The local field of documentaries seems specially strong in the works of Verónica Quense, Paola Castillo and Carmen Luz Parot. These three Chilean women are convinced that their search for images, sounds and words is a way for recovering memories that is urgent not to lose.

By Rosario Mena

Verónica Quense: Abandon's voice

Not the lack of places to show her work; not the zero interest shown by those TV stations that say to her "We only buy foreign documentaries"; not her work as a publicity photographer; not even her ten-year-old son have been an obstacle for Veronica Quense to drive her green truck and carry her camera to the most desolate places, looking for traces and testimonies that can help her build the audiovisual story that now obsesses her: violence against women.

"It's a national tragedy, for which the State has no answer. It's horrible to see the statistics of how many women die killed by their partners. The State just looks the other way. The poorest and youngest women are the most likely to be assassinated, because the system does not protect them. So this is a work in which I'm leaving my soul", says Quense.

Autonomy and independence sustain the audiovisual work of this publicity photographer. "I finance myself with photography, so I do not depend on external funding. I do not hire anybody. I do everything myself: filming, editing… So I don't really spend that much. And I can live on bread and cheese for a while if I need to", says this restless artist now living in San José de Maipo, from where she travels every day to Santiago. Besides photography and video, she's also worked on collage, poetry (she will soon publish her second book) and has a store that sells furniture made with old and native woods. Her production office has not just cameras, but also an editing and audio equipment.

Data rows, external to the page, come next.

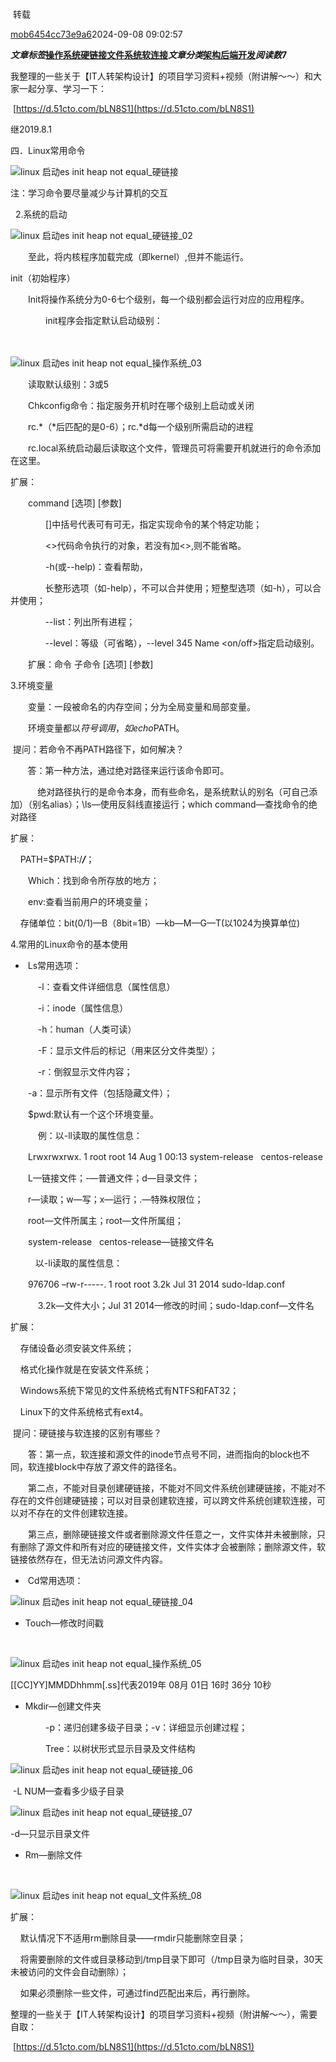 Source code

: # 

 转载

[mob6454cc73e9a6](https://blog.51cto.com/u_16099296)2024-09-08 09:02:57

**_文章标签_[操作系统](https://blog.51cto.com/topic/caozuoxitong.html)[硬链接](https://blog.51cto.com/topic/yinglianjie.html)[文件系统](https://blog.51cto.com/topic/wenjianxitong.html)[软连接](https://blog.51cto.com/search/result?q=%E8%BD%AF%E8%BF%9E%E6%8E%A5)****_文章分类_[架构](https://blog.51cto.com/nav/architecture)[后端开发](https://blog.51cto.com/nav/program)****_阅读数_**7****

我整理的一些关于【IT人转架构设计】的项目学习资料+视频（附讲解～～）和大家一起分享、学习一下：

 [https://d.51cto.com/bLN8S1](https://d.51cto.com/bLN8S1)

  

继2019.8.1

四．Linux常用命令

![linux 启动es init heap not equal_硬链接](https://s2.51cto.com/images/blog/202409/08014500_66dc911c82fdb56640.png?x-oss-process=image/watermark,size_16,text_QDUxQ1RP5Y2a5a6i,color_FFFFFF,t_30,g_se,x_10,y_10,shadow_20,type_ZmFuZ3poZW5naGVpdGk=/resize,m_fixed,w_1184)

注：学习命令要尽量减少与计算机的交互

  2.系统的启动

![linux 启动es init heap not equal_硬链接_02](https://s2.51cto.com/images/blog/202409/08014500_66dc911c94e9920039.png?x-oss-process=image/watermark,size_16,text_QDUxQ1RP5Y2a5a6i,color_FFFFFF,t_30,g_se,x_10,y_10,shadow_20,type_ZmFuZ3poZW5naGVpdGk=/resize,m_fixed,w_1184)

　　至此，将内核程序加载完成（即kernel）,但并不能运行。

init（初始程序）

　　Init将操作系统分为0-6七个级别，每一个级别都会运行对应的应用程序。

　　　　init程序会指定默认启动级别：

　　　　　　  

![linux 启动es init heap not equal_操作系统_03](https://s2.51cto.com/images/blog/202409/08014500_66dc911cabed657875.png?x-oss-process=image/watermark,size_16,text_QDUxQ1RP5Y2a5a6i,color_FFFFFF,t_30,g_se,x_10,y_10,shadow_20,type_ZmFuZ3poZW5naGVpdGk=/resize,m_fixed,w_1184)

　　读取默认级别：3或5

　　Chkconfig命令：指定服务开机时在哪个级别上启动或关闭

　　rc.*（*后匹配的是0-6）；rc.*d每一个级别所需启动的进程

　　rc.local系统启动最后读取这个文件，管理员可将需要开机就进行的命令添加在这里。

扩展：

　　command [选项] [参数]

　　　　[]中括号代表可有可无，指定实现命令的某个特定功能；

　　　　<>代码命令执行的对象，若没有加<>,则不能省略。

　　　　-h(或--help)：查看帮助，

       　　长整形选项（如-help），不可以合并使用；短整型选项（如-h），可以合并使用；

       　　--list：列出所有进程；

      　　 --level：等级（可省略），--level 345 Name <on/off>指定启动级别。

　　扩展：命令 子命令 [选项] [参数]

3.环境变量

　　变量：一段被命名的内存空间；分为全局变量和局部变量。

　　环境变量都以$符号调用，如echo$PATH。

 提问：若命令不再PATH路径下，如何解决？

       答：第一种方法，通过绝对路径来运行该命令即可。

           绝对路径执行的是命令本身，而有些命名，是系统默认的别名（可自己添加）（别名alias）；\ls—使用反斜线直接运行；which command—查找命令的绝对路径

扩展：

    PATH=$PATH:/***/***；

　　Which：找到命令所存放的地方；

　　env:查看当前用户的环境变量；

    存储单位：bit(0/1)—B（8bit=1B）—kb—M—G—T(以1024为换算单位)

4.常用的Linux命令的基本使用

-  Ls常用选项：

    　　-l：查看文件详细信息（属性信息）

    　　-i：inode（属性信息）

    　　-h：human（人类可读）

   　　 -F：显示文件后的标记（用来区分文件类型）；

    　　-r：倒叙显示文件内容；

　　-a：显示所有文件（包括隐藏文件）；

　　$pwd:默认有一个这个环境变量。

    　　例：以-ll读取的属性信息：

　　Lrwxrwxrwx. 1 root root 14 Aug 1 00:13 system-release   centos-release

　　L—链接文件；-—普通文件；d—目录文件；

　　r—读取；w—写；x—运行；.—特殊权限位；

　　root—文件所属主；root—文件所属组；

　　system-release   centos-release—链接文件名

  　　 以-li读取的属性信息：

　　976706 –rw-r-----. 1 root root 3.2k Jul 31 2014 sudo-ldap.conf

    　　3.2k—文件大小；Jul 31 2014—修改的时间；sudo-ldap.conf—文件名

扩展：

    存储设备必须安装文件系统；

    格式化操作就是在安装文件系统；

    Windows系统下常见的文件系统格式有NTFS和FAT32；

    Linux下的文件系统格式有ext4。

 提问：硬链接与软连接的区别有哪些？

　　答：第一点，软连接和源文件的inode节点号不同，进而指向的block也不同，软连接block中存放了源文件的路径名。

　　第二点，不能对目录创建硬链接，不能对不同文件系统创建硬链接，不能对不存在的文件创建硬链接；可以对目录创建软连接，可以跨文件系统创建软连接，可以对不存在的文件创建软连接。

　　第三点，删除硬链接文件或者删除源文件任意之一，文件实体并未被删除，只有删除了源文件和所有对应的硬链接文件，文件实体才会被删除；删除源文件，软链接依然存在，但无法访问源文件内容。

-  Cd常用选项：

![linux 启动es init heap not equal_硬链接_04](https://s2.51cto.com/images/blog/202409/08014500_66dc911cc3c9247605.png?x-oss-process=image/watermark,size_16,text_QDUxQ1RP5Y2a5a6i,color_FFFFFF,t_30,g_se,x_10,y_10,shadow_20,type_ZmFuZ3poZW5naGVpdGk=/resize,m_fixed,w_1184)

- Touch—修改时间戳

   

![linux 启动es init heap not equal_操作系统_05](https://s2.51cto.com/images/blog/202409/08014500_66dc911cdbb0e76044.png?x-oss-process=image/watermark,size_16,text_QDUxQ1RP5Y2a5a6i,color_FFFFFF,t_30,g_se,x_10,y_10,shadow_20,type_ZmFuZ3poZW5naGVpdGk=/resize,m_fixed,w_1184)

[[CC]YY]MMDDhhmm[.ss]代表2019年 08月 01日 16时 36分 10秒

- Mkdir—创建文件夹

　　　　-p：递归创建多级子目录；-v：详细显示创建过程；

　　　　Tree：以树状形式显示目录及文件结构  

![linux 启动es init heap not equal_硬链接_06](https://s2.51cto.com/images/blog/202409/08014501_66dc911d1472531240.png?x-oss-process=image/watermark,size_16,text_QDUxQ1RP5Y2a5a6i,color_FFFFFF,t_30,g_se,x_10,y_10,shadow_20,type_ZmFuZ3poZW5naGVpdGk=/resize,m_fixed,w_1184)

 -L NUM—查看多少级子目录                                                                             

![linux 启动es init heap not equal_硬链接_07](https://s2.51cto.com/images/blog/202409/08014501_66dc911d430b972938.png?x-oss-process=image/watermark,size_16,text_QDUxQ1RP5Y2a5a6i,color_FFFFFF,t_30,g_se,x_10,y_10,shadow_20,type_ZmFuZ3poZW5naGVpdGk=/resize,m_fixed,w_1184)

-d—只显示目录文件  

- Rm—删除文件

   

![linux 启动es init heap not equal_文件系统_08](https://s2.51cto.com/images/blog/202409/08014501_66dc911d54ea88206.png?x-oss-process=image/watermark,size_16,text_QDUxQ1RP5Y2a5a6i,color_FFFFFF,t_30,g_se,x_10,y_10,shadow_20,type_ZmFuZ3poZW5naGVpdGk=/resize,m_fixed,w_1184)

扩展：

    默认情况下不适用rm删除目录——rmdir只能删除空目录；

    将需要删除的文件或目录移动到/tmp目录下即可（/tmp目录为临时目录，30天未被访问的文件会自动删除）；

    如果必须删除一些文件，可通过find匹配出来后，再行删除。

  

  

整理的一些关于【IT人转架构设计】的项目学习资料+视频（附讲解～～），需要自取：

 [https://d.51cto.com/bLN8S1](https://d.51cto.com/bLN8S1) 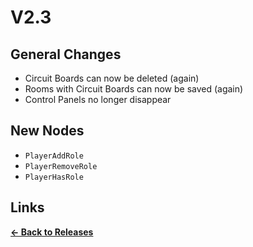 # V2.3

## General Changes

* Circuit Boards can now be deleted (again)
* Rooms with Circuit Boards can now be saved (again)
* Control Panels no longer disappear

## New Nodes

* `PlayerAddRole`
* `PlayerRemoveRole`
* `PlayerHasRole`

## Links

**[<- Back to Releases](../)**
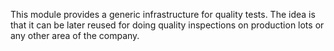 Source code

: This module provides a generic infrastructure for quality tests. The
idea is that it can be later reused for doing quality inspections on
production lots or any other area of the company.
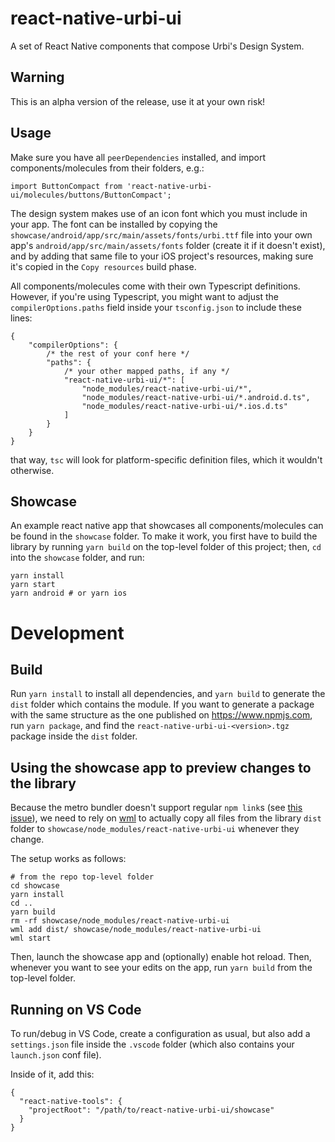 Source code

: # react-native-urbi-ui

A set of React Native components that compose Urbi's Design System.

## Warning

This is an alpha version of the release, use it at your own risk!

## Usage

Make sure you have all `peerDependencies` installed, and import components/molecules from their folders, e.g.:

    import ButtonCompact from 'react-native-urbi-ui/molecules/buttons/ButtonCompact';

The design system makes use of an icon font which you must include in your app. The font can be installed by copying the `showcase/android/app/src/main/assets/fonts/urbi.ttf` file into your own app's `android/app/src/main/assets/fonts` folder (create it if it doesn't exist), and by adding that same file to your iOS project's resources, making sure it's copied in the `Copy resources` build phase.

All components/molecules come with their own Typescript definitions. However, if you're using Typescript, you might want to adjust the `compilerOptions.paths` field inside your `tsconfig.json` to include these lines:

    {
        "compilerOptions": {
            /* the rest of your conf here */
            "paths": {
                /* your other mapped paths, if any */
                "react-native-urbi-ui/*": [
                    "node_modules/react-native-urbi-ui/*",
                    "node_modules/react-native-urbi-ui/*.android.d.ts",
                    "node_modules/react-native-urbi-ui/*.ios.d.ts"
                ]
            }
        }
    }

that way, `tsc` will look for platform-specific definition files, which it wouldn't otherwise.

## Showcase

An example react native app that showcases all components/molecules can be found in the `showcase` folder. To make it work, you first have to build the library by running `yarn build` on the top-level folder of this project; then, `cd` into the `showcase` folder, and run:

    yarn install
    yarn start
    yarn android # or yarn ios

# Development

## Build

Run `yarn install` to install all dependencies, and `yarn build` to generate the `dist` folder which contains the module. If you want to generate a package with the same structure as the one published on https://www.npmjs.com, run `yarn package`, and find the `react-native-urbi-ui-<version>.tgz` package inside the `dist` folder.

## Using the showcase app to preview changes to the library

Because the metro bundler doesn't support regular `npm link`s (see [this issue][1]), we need to rely on [wml][2] to actually copy all files from the library `dist` folder to `showcase/node_modules/react-native-urbi-ui` whenever they change.

The setup works as follows:

    # from the repo top-level folder
    cd showcase
    yarn install
    cd ..
    yarn build
    rm -rf showcase/node_modules/react-native-urbi-ui
    wml add dist/ showcase/node_modules/react-native-urbi-ui
    wml start

Then, launch the showcase app and (optionally) enable hot reload. Then, whenever you want to see your edits on the app, run `yarn build` from the top-level folder.

## Running on VS Code

To run/debug in VS Code, create a configuration as usual, but also add a `settings.json` file inside the `.vscode` folder (which also contains your `launch.json` conf file).

Inside of it, add this:

    {
      "react-native-tools": {
        "projectRoot": "/path/to/react-native-urbi-ui/showcase"
      }
    }

[1]: https://github.com/facebook/metro/issues/1
[2]: https://github.com/wix/wml
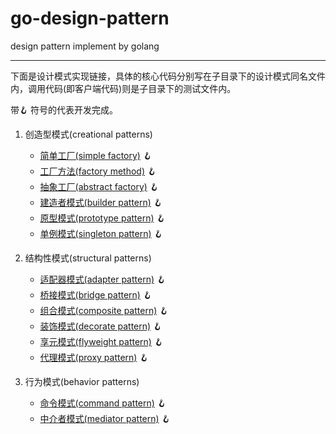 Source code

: # go-design-pattern

design pattern implement by golang

<hr/>

下面是设计模式实现链接，具体的核心代码分别写在子目录下的设计模式同名文件内，调用代码(即客户端代码)则是子目录下的测试文件内。

带🪝 符号的代表开发完成。

1. 创造型模式(creational patterns)

    - [简单工厂(simple factory)](https://github.com/here-Leslie-Lau/go-design-pattern/tree/master/creational/simple_factory) 🪝
    - [工厂方法(factory method)](https://github.com/here-Leslie-Lau/go-design-pattern/tree/master/creational/factory_method) 🪝
    - [抽象工厂(abstract factory)](https://github.com/here-Leslie-Lau/go-design-pattern/tree/master/creational/abstract_factory) 🪝
    - [建造者模式(builder pattern)](https://github.com/here-Leslie-Lau/go-design-pattern/tree/master/creational/builder) 🪝
    - [原型模式(prototype pattern)](https://github.com/here-Leslie-Lau/go-design-pattern/tree/master/creational/prototype) 🪝
    - [单例模式(singleton pattern)](https://github.com/here-Leslie-Lau/go-design-pattern/tree/master/creational/singleton) 🪝


2. 结构性模式(structural patterns)

    - [适配器模式(adapter pattern)](https://github.com/here-Leslie-Lau/go-design-pattern/tree/master/structrual/adapter) 🪝
    - [桥接模式(bridge pattern)](https://github.com/here-Leslie-Lau/go-design-pattern/tree/master/structrual/bridge) 🪝
    - [组合模式(composite pattern)](https://github.com/here-Leslie-Lau/go-design-pattern/tree/master/structrual/composite) 🪝
    - [装饰模式(decorate pattern)](https://github.com/here-Leslie-Lau/go-design-pattern/tree/master/structrual/decorate) 🪝
    - [享元模式(flyweight pattern)](https://github.com/here-Leslie-Lau/go-design-pattern/tree/master/structrual/flyweight) 🪝
    - [代理模式(proxy pattern)](https://github.com/here-Leslie-Lau/go-design-pattern/tree/master/structrual/proxy) 🪝

3. 行为模式(behavior patterns)

   - [命令模式(command pattern)](https://github.com/here-Leslie-Lau/go-design-pattern/tree/master/behavior/command) 🪝
   - [中介者模式(mediator pattern)](https://github.com/here-Leslie-Lau/go-design-pattern/tree/master/behavior/mediator) 🪝
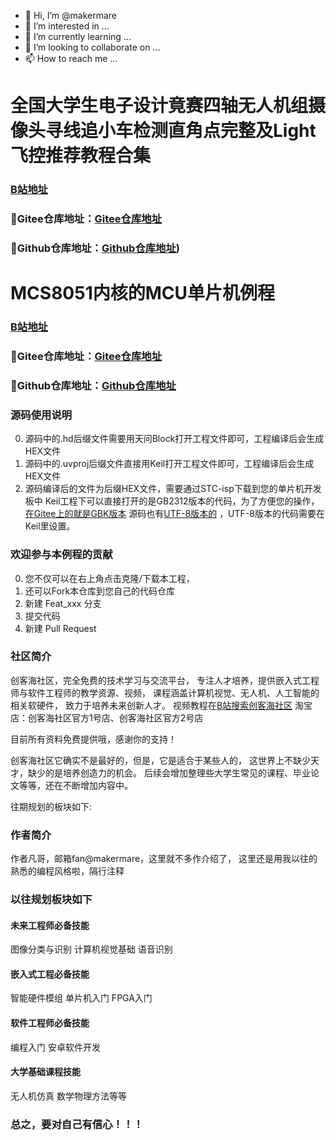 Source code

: - 👋 Hi, I’m @makermare
- 👀 I’m interested in ...
- 🌱 I’m currently learning ...
- 💞️ I’m looking to collaborate on ...
- 📫 How to reach me ...

# 全国大学生电子设计竟赛四轴无人机组摄像头寻线追小车检测直角点完整及Light飞控推荐教程合集
### [B站地址](https://www.bilibili.com/video/BV1QK4y1t7h3)

### 👀Gitee仓库地址：[Gitee仓库地址](https://gitee.com/makermare/UAV-FlyingControlSystem-LightFlightControl)

### 👀Github仓库地址：[Github仓库地址](https://github.com/makermare/UAV-FlyingControlSystem-LightFlightControl))


# MCS8051内核的MCU单片机例程

### [B站地址](https://www.bilibili.com/video/BV1y54y1Z7uz)

### 👀Gitee仓库地址：[Gitee仓库地址](https://gitee.com/makermare/mcu-routine-of-mcs8051-kernel)

### 👀Github仓库地址：[Github仓库地址](https://github.com/makermare/MCS8051-MCU-)

### 源码使用说明
0.  源码中的.hd后缀文件需要用天问Block打开工程文件即可，工程编译后会生成HEX文件
1.  源码中的.uvproj后缀文件直接用Keil打开工程文件即可，工程编译后会生成HEX文件
2.  源码编译后的文件为后缀HEX文件，需要通过STC-isp下载到您的单片机开发板中
Keil工程下可以直接打开的是GB2312版本的代码，为了方便您的操作，[在Gitee上的就是GBK版本](https://gitee.com/makermare/mcu-routine-of-mcs8051-kernel)
源码也有[UTF-8版本的](https://github.com/makermare/MCS8051-MCU-)
，UTF-8版本的代码需要在Keil里设置。


### 欢迎参与本例程的贡献
0.  您不仅可以在右上角点击克隆/下载本工程，
1.  还可以Fork本仓库到您自己的代码仓库
2.  新建 Feat_xxx 分支
3.  提交代码
4.  新建 Pull Request

### 社区简介
创客海社区，完全免费的技术学习与交流平台，
专注人才培养，提供嵌入式工程师与软件工程师的教学资源、视频，
课程涵盖计算机视觉、无人机、人工智能的相关软硬件，
致力于培养未来创新人才。
视频教程在[B站搜索创客海社区](https://space.bilibili.com/167945395)
淘宝店：创客海社区官方1号店、创客海社区官方2号店

目前所有资料免费提供哦，感谢你的支持！

创客海社区它确实不是最好的，但是，它是适合于某些人的，
这世界上不缺少天才，缺少的是培养创造力的机会。
后续会增加整理些大学生常见的课程、毕业论文等等，还在不断增加内容中。

往期规划的板块如下:

### 作者简介
作者凡哥，邮箱fan@makermare，这里就不多作介绍了，
这里还是用我以往的熟悉的编程风格啦，隔行注释

### 以往规划板块如下

#### 未来工程师必备技能
 图像分类与识别
 计算机视觉基础
 语音识别
#### 嵌入式工程必备技能
 智能硬件模组
 单片机入门
 FPGA入门
#### 软件工程师必备技能
 编程入门
 安卓软件开发
#### 大学基础课程技能
 无人机仿真
 数学物理方法等等
 
### 总之，要对自己有信心！！！

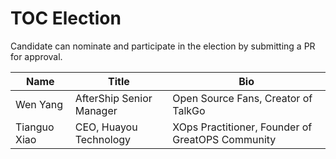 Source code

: # TOC Election


Candidate can nominate and participate in the election by submitting a PR for approval. 


| Name | Title|               Bio       |
| ---- | -----| ------------------------|
| Wen Yang | AfterShip Senior Manager | Open Source Fans, Creator of TalkGo |
| Tianguo Xiao | CEO, Huayou Technology | XOps Practitioner, Founder of GreatOPS Community |
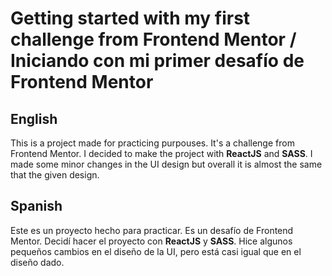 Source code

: # Getting started with my first challenge from Frontend Mentor / Iniciando con mi primer desafío de Frontend Mentor

## English
This is a project made for practicing purpouses. It's a challenge from Frontend Mentor.
I decided to make the project with **ReactJS** and **SASS**. 
I made some minor changes in the UI design but overall it is almost the same that the given design. 

## Spanish
Este es un proyecto hecho para practicar. Es un desafío de Frontend Mentor.
Decidí hacer el proyecto con **ReactJS** y **SASS**.
Hice algunos pequeños cambios en el diseño de la UI, pero está casi igual que en el diseño dado. 

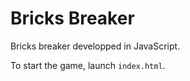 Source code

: # Bricks Breaker

Bricks breaker developped in JavaScript.

To start the game, launch `index.html`.



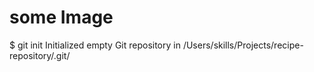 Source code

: # some Image

$ git init
Initialized empty Git repository in /Users/skills/Projects/recipe-repository/.git/
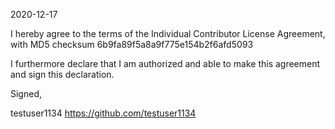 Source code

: 2020-12-17

I hereby agree to the terms of the Individual Contributor License Agreement, with MD5 checksum 6b9fa89f5a8a9f775e154b2f6afd5093

I furthermore declare that I am authorized and able to make this agreement and sign this declaration.

Signed,

testuser1134
https://github.com/testuser1134
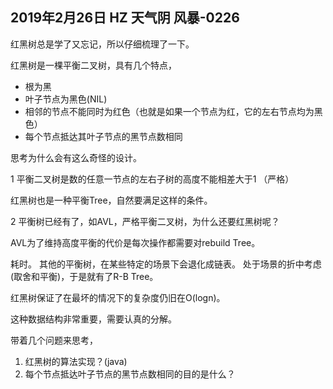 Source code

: ## 2019年2月26日 HZ 天气阴  风暴-0226

红黑树总是学了又忘记，所以仔细梳理了一下。

红黑树是一棵平衡二叉树，具有几个特点，

- 根为黑
- 叶子节点为黑色(NIL)
- 相邻的节点不能同时为红色（也就是如果一个节点为红，它的左右节点均为黑色）
- 每个节点抵达其叶子节点的黑节点数相同

思考为什么会有这么奇怪的设计。

1 平衡二叉树是数的任意一节点的左右子树的高度不能相差大于1 （严格）

 红黑树也是一种平衡Tree，自然要满足这样的条件。 

2 平衡树已经有了，如AVL，严格平衡二叉树，为什么还要红黑树呢？

AVL为了维持高度平衡的代价是每次操作都需要对rebuild Tree。 

耗时。 其他的平衡树，在某些特定的场景下会退化成链表。
处于场景的折中考虑(取舍和平衡)，于是就有了R-B Tree。

红黑树保证了在最坏的情况下的复杂度仍旧在O(logn)。

这种数据结构非常重要，需要认真的分解。

带着几个问题来思考，
1. 红黑树的算法实现？(java)
2. 每个节点抵达叶子节点的黑节点数相同的目的是什么？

Veronica studied at Santiago's Fotoarte school, and from still images she began working with movement with her first fiction short films: "El vuelo de Juana", "El sueño" and "El canto olvidado". Then came "El puerto" and "Desierta", her first full documentary, based on the lives of people from a small town in Spain, where she found half a dozen old men and women isolated and ignored. "It's a movie about abandonment, death, age. In Spain it caused quite a stir. What happens over there is the same that happens everywhere: people do not see what's closest to them".